The exciting discovery of the Omid orbiter: the smallest moon of Mars is probably not what it seems

Deimos, the smallest of the two moons Mars may actually be a fragment of its parent planet. This is the conclusion that the scientists of the United Arab Emirates reached thanks to the data of the Omid Mars Orbiter. Omid, as the first interplanetary spacecraft of the Emirates Entering Mars orbit in February 2021, it recently captured the best images ever recorded of Deimos.
Hasa al Matroshithe chief scientist of the Omid mission at the Mohammed bin Rashid Space Center in Dubai, quoted by New York Times It says that the Emiratis have obtained the clearest images ever recorded of the smallest moon of Mars.
Mars has two irregularly shaped moons, neither of which are very large in size. As the largest moon, Phobos is approximately 27 km in diameter at its widest point and orbits the Red Planet at an altitude of nearly 6,000 km. At its largest, Deimos is only 14 km in diameter and completes its orbit around Mars every 30 hours from an altitude of almost 24,000 km.

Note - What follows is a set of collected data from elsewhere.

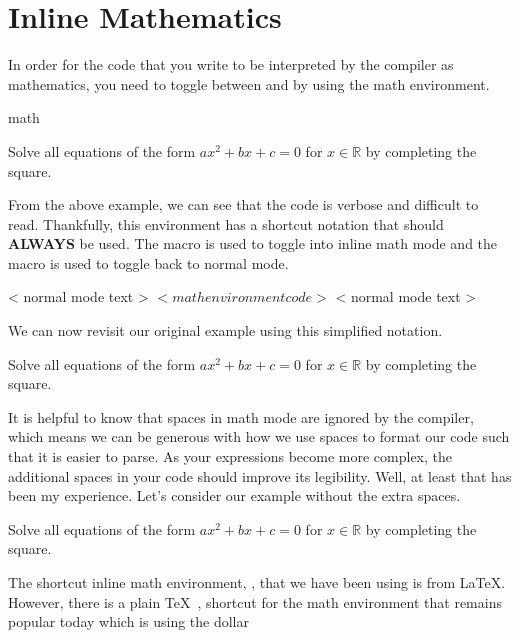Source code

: \section{Inline Mathematics}
 In order for the code
that you write to be interpreted by the compiler as mathematics, you need
to toggle between  and  by using the
math environment.
\begin{docEnvironment*}[doclang/environment content=mathematics content goes here]{math}{}{}
\begin{dispExample}
Solve all equations of the form 
\begin{math} 
  ax^2 + bx + c = 0 
\end{math}
for 
\begin{math} 
  x \in \mathbb{R} 
\end{math} 
by completing the square.
\end{dispExample}
From the above example, we can see that the code is verbose and difficult to
read.  Thankfully, this environment has a shortcut notation that should 
\textbf{ALWAYS} be used.  The macro \cs{(} is used to toggle into inline math mode 
and the macro \cs{)} is used to toggle back to normal mode. 
\begin{dispListing}
< normal mode text > \( < math environment code > \) < normal mode text > 
\end{dispListing}
We can now revisit our original example using this simplified notation.
\begin{dispExample}
Solve all equations of the form \( ax^2 + bx + c = 0 \) 
for \( x \in \mathbb{R} \) by completing the square.
\end{dispExample}
It is helpful to know that spaces in math mode are ignored by the 
compiler, which means we can be generous with how we use spaces to format
our code such that it is easier to parse. As your expressions become more 
complex, the additional spaces in your code should improve its legibility.  
Well, at least that has been my experience.  Let's consider our
example without the extra spaces.
\begin{dispExample}
Solve all equations of the form \(ax^2+bx+c=0\) for
\(x\in\mathbb{R}\) by completing the square.
\end{dispExample}
The shortcut inline math environment, \cs{(}\cs{)}, that we 
have been using is from \LaTeX.  However, there is a plain \TeX\ , shortcut
for the math environment that remains popular today which is using the dollar

\end{docEnvironment*}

The small size and strange dimensions of the moons of Mars have raised the hypothesis that they are probably asteroids that have been trapped by the planet’s gravity for a long time. However, researchers who are busy analyzing the data recorded by the Omid Orbiter reject this scenario.
The Omid orbiter was originally intended to study the atmosphere of Mars; But in 2023, by increasing the scope of its activity, the spacecraft has made a series of close flights by Deimos. In March, Omid approached the surface of the mini-moon of Mars to a height of about 96 km; A record that only NASA’s Viking 2 orbiter managed to break. In 1977, the NASA spacecraft reached a distance of approximately 30 km from the surface of Deimos; But his tools and cameras were much more primitive compared to Omid.